* Instructions for the task:
Below are the entries. Set down exactly the line containing "delle risorse. È" and each line after it.

Stored data entries
+ + + + + + +
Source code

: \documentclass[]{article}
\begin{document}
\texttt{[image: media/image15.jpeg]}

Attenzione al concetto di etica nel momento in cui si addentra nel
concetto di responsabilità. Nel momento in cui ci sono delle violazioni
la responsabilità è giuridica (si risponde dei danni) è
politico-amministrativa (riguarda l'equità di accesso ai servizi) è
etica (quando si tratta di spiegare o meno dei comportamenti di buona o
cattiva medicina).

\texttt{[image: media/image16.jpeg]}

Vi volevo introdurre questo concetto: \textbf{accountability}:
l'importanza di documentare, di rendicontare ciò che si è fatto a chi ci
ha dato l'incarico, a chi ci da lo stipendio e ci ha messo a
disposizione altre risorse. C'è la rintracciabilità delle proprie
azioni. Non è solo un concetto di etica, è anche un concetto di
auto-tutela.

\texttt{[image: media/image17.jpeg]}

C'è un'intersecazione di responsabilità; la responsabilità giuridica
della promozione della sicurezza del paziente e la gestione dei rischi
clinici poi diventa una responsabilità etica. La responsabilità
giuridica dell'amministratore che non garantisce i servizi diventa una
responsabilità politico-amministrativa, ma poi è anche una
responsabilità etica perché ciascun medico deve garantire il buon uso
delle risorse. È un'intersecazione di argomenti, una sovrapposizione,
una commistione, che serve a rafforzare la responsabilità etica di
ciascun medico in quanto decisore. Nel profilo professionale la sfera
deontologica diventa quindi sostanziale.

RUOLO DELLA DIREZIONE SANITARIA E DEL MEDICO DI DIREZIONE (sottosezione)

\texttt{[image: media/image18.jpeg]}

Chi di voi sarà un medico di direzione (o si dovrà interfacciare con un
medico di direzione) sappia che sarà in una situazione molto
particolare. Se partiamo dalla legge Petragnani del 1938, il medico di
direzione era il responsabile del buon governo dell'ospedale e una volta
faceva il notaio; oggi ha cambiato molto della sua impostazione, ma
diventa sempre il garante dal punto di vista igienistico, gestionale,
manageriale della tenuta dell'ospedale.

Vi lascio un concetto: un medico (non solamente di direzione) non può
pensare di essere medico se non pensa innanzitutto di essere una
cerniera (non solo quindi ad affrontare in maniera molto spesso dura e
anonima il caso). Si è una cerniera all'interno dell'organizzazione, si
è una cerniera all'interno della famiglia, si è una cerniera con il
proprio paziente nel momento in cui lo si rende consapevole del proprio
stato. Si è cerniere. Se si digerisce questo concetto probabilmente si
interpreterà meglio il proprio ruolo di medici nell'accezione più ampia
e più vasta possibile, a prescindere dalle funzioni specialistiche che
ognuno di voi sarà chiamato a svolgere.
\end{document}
+ + + + + + +
* Solution for this task:
delle risorse. È un'intersecazione di argomenti, una sovrapposizione,
una commistione, che serve a rafforzare la responsabilità etica di
ciascun medico in quanto decisore. Nel profilo professionale la sfera
deontologica diventa quindi sostanziale.

RUOLO DELLA DIREZIONE SANITARIA E DEL MEDICO DI DIREZIONE (sottosezione)

\texttt{[image: media/image18.jpeg]}

Chi di voi sarà un medico di direzione (o si dovrà interfacciare con un
medico di direzione) sappia che sarà in una situazione molto
particolare. Se partiamo dalla legge Petragnani del 1938, il medico di
direzione era il responsabile del buon governo dell'ospedale e una volta
faceva il notaio; oggi ha cambiato molto della sua impostazione, ma
diventa sempre il garante dal punto di vista igienistico, gestionale,
manageriale della tenuta dell'ospedale.

Vi lascio un concetto: un medico (non solamente di direzione) non può
pensare di essere medico se non pensa innanzitutto di essere una
cerniera (non solo quindi ad affrontare in maniera molto spesso dura e
anonima il caso). Si è una cerniera all'interno dell'organizzazione, si
è una cerniera all'interno della famiglia, si è una cerniera con il
proprio paziente nel momento in cui lo si rende consapevole del proprio
stato. Si è cerniere. Se si digerisce questo concetto probabilmente si
interpreterà meglio il proprio ruolo di medici nell'accezione più ampia
e più vasta possibile, a prescindere dalle funzioni specialistiche che
ognuno di voi sarà chiamato a svolgere.
\end{document}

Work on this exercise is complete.